Directions
Restate all the data word for word and omit the pictures.

[Saved entries]
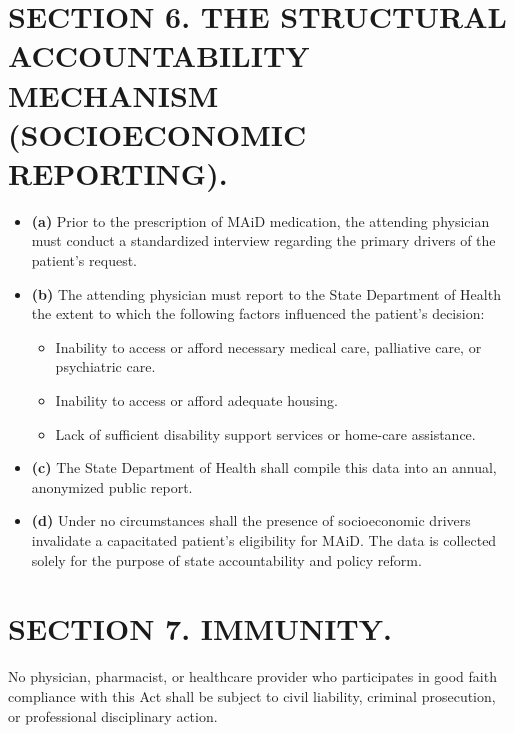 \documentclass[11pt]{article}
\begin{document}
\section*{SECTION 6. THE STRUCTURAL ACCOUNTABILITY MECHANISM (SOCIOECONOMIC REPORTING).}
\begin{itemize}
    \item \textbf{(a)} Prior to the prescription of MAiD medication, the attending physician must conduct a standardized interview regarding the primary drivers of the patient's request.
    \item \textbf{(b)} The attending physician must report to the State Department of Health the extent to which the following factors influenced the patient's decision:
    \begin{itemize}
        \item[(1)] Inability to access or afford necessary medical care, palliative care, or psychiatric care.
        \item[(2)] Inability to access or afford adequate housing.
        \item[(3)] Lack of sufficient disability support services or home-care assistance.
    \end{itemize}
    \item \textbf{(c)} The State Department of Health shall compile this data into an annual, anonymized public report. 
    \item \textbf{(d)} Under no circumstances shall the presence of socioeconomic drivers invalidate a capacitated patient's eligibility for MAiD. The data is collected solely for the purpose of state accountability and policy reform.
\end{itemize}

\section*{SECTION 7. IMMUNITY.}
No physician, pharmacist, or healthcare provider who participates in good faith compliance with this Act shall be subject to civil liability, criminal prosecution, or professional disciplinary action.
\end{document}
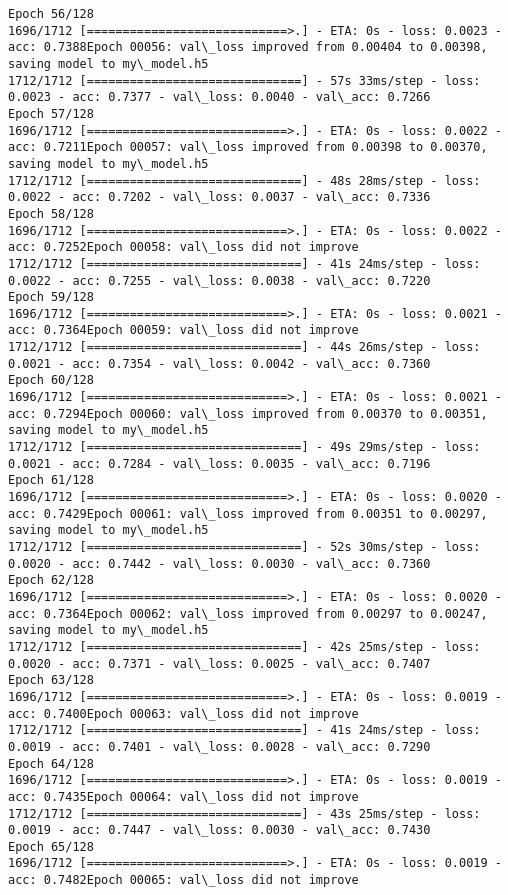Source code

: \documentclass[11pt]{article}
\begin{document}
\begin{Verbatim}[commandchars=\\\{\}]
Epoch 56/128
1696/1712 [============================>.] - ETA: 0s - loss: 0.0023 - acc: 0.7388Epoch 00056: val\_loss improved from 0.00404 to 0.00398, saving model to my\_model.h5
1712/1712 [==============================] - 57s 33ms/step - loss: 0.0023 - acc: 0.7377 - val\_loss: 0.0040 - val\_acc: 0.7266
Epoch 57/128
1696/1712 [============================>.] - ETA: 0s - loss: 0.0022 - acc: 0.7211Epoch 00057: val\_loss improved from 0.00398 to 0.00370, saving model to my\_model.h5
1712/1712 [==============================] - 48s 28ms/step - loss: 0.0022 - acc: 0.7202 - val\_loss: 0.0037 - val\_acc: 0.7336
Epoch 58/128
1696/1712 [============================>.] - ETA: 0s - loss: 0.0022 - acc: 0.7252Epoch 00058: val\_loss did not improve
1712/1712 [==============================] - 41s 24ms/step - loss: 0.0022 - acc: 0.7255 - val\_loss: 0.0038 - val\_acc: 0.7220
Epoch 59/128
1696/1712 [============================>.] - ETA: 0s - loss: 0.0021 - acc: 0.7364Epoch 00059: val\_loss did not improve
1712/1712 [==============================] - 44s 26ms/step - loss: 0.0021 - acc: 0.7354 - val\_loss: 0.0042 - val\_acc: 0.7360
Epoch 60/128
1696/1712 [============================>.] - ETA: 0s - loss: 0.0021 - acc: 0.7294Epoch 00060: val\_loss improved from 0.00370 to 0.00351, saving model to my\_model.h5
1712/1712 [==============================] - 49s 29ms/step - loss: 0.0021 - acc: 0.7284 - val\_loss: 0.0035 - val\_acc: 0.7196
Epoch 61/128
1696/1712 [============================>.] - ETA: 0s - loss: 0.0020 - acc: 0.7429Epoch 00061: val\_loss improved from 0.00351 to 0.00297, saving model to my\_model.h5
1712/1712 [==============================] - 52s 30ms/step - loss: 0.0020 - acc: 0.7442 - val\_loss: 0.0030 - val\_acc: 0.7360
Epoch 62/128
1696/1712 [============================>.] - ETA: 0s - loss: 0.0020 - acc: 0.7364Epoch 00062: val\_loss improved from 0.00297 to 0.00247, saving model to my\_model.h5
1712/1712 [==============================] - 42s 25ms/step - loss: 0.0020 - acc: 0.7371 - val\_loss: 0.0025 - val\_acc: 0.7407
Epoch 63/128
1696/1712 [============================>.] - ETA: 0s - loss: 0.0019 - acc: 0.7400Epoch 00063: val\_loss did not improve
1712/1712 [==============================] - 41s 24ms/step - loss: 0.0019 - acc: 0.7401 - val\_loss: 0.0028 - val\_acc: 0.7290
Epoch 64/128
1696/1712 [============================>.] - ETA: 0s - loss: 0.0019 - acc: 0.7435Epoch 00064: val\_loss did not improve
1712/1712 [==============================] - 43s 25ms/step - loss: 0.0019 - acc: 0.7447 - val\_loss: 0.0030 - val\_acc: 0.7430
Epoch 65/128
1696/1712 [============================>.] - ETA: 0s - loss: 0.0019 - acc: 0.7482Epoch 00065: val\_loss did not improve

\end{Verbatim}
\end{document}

Result of the task
 \documentclass[11pt]{article}
\begin{document}
\section*{SECTION 6. THE STRUCTURAL ACCOUNTABILITY MECHANISM (SOCIOECONOMIC REPORTING).}
\begin{itemize}
    \item \textbf{(a)} Prior to the prescription of MAiD medication, the attending physician must conduct a standardized interview regarding the primary drivers of the patient's request.
    \item \textbf{(b)} The attending physician must report to the State Department of Health the extent to which the following factors influenced the patient's decision:
    \begin{itemize}
        \item[(1)] Inability to access or afford necessary medical care, palliative care, or psychiatric care.
        \item[(2)] Inability to access or afford adequate housing.
        \item[(3)] Lack of sufficient disability support services or home-care assistance.
    \end{itemize}
    \item \textbf{(c)} The State Department of Health shall compile this data into an annual, anonymized public report. 
    \item \textbf{(d)} Under no circumstances shall the presence of socioeconomic drivers invalidate a capacitated patient's eligibility for MAiD. The data is collected solely for the purpose of state accountability and policy reform.
\end{itemize}

\section*{SECTION 7. IMMUNITY.}
No physician, pharmacist, or healthcare provider who participates in good faith compliance with this Act shall be subject to civil liability, criminal prosecution, or professional disciplinary action.
\end{document}
Source code

: \documentclass[11pt]{article}
\begin{document}
\begin{Verbatim}[commandchars=\\\{\}]
Epoch 56/128
1696/1712 [============================>.] - ETA: 0s - loss: 0.0023 - acc: 0.7388Epoch 00056: val\_loss improved from 0.00404 to 0.00398, saving model to my\_model.h5
1712/1712 [==============================] - 57s 33ms/step - loss: 0.0023 - acc: 0.7377 - val\_loss: 0.0040 - val\_acc: 0.7266
Epoch 57/128
1696/1712 [============================>.] - ETA: 0s - loss: 0.0022 - acc: 0.7211Epoch 00057: val\_loss improved from 0.00398 to 0.00370, saving model to my\_model.h5
1712/1712 [==============================] - 48s 28ms/step - loss: 0.0022 - acc: 0.7202 - val\_loss: 0.0037 - val\_acc: 0.7336
Epoch 58/128
1696/1712 [============================>.] - ETA: 0s - loss: 0.0022 - acc: 0.7252Epoch 00058: val\_loss did not improve
1712/1712 [==============================] - 41s 24ms/step - loss: 0.0022 - acc: 0.7255 - val\_loss: 0.0038 - val\_acc: 0.7220
Epoch 59/128
1696/1712 [============================>.] - ETA: 0s - loss: 0.0021 - acc: 0.7364Epoch 00059: val\_loss did not improve
1712/1712 [==============================] - 44s 26ms/step - loss: 0.0021 - acc: 0.7354 - val\_loss: 0.0042 - val\_acc: 0.7360
Epoch 60/128
1696/1712 [============================>.] - ETA: 0s - loss: 0.0021 - acc: 0.7294Epoch 00060: val\_loss improved from 0.00370 to 0.00351, saving model to my\_model.h5
1712/1712 [==============================] - 49s 29ms/step - loss: 0.0021 - acc: 0.7284 - val\_loss: 0.0035 - val\_acc: 0.7196
Epoch 61/128
1696/1712 [============================>.] - ETA: 0s - loss: 0.0020 - acc: 0.7429Epoch 00061: val\_loss improved from 0.00351 to 0.00297, saving model to my\_model.h5
1712/1712 [==============================] - 52s 30ms/step - loss: 0.0020 - acc: 0.7442 - val\_loss: 0.0030 - val\_acc: 0.7360
Epoch 62/128
1696/1712 [============================>.] - ETA: 0s - loss: 0.0020 - acc: 0.7364Epoch 00062: val\_loss improved from 0.00297 to 0.00247, saving model to my\_model.h5
1712/1712 [==============================] - 42s 25ms/step - loss: 0.0020 - acc: 0.7371 - val\_loss: 0.0025 - val\_acc: 0.7407
Epoch 63/128
1696/1712 [============================>.] - ETA: 0s - loss: 0.0019 - acc: 0.7400Epoch 00063: val\_loss did not improve
1712/1712 [==============================] - 41s 24ms/step - loss: 0.0019 - acc: 0.7401 - val\_loss: 0.0028 - val\_acc: 0.7290
Epoch 64/128
1696/1712 [============================>.] - ETA: 0s - loss: 0.0019 - acc: 0.7435Epoch 00064: val\_loss did not improve
1712/1712 [==============================] - 43s 25ms/step - loss: 0.0019 - acc: 0.7447 - val\_loss: 0.0030 - val\_acc: 0.7430
Epoch 65/128
1696/1712 [============================>.] - ETA: 0s - loss: 0.0019 - acc: 0.7482Epoch 00065: val\_loss did not improve

\end{Verbatim}
\end{document}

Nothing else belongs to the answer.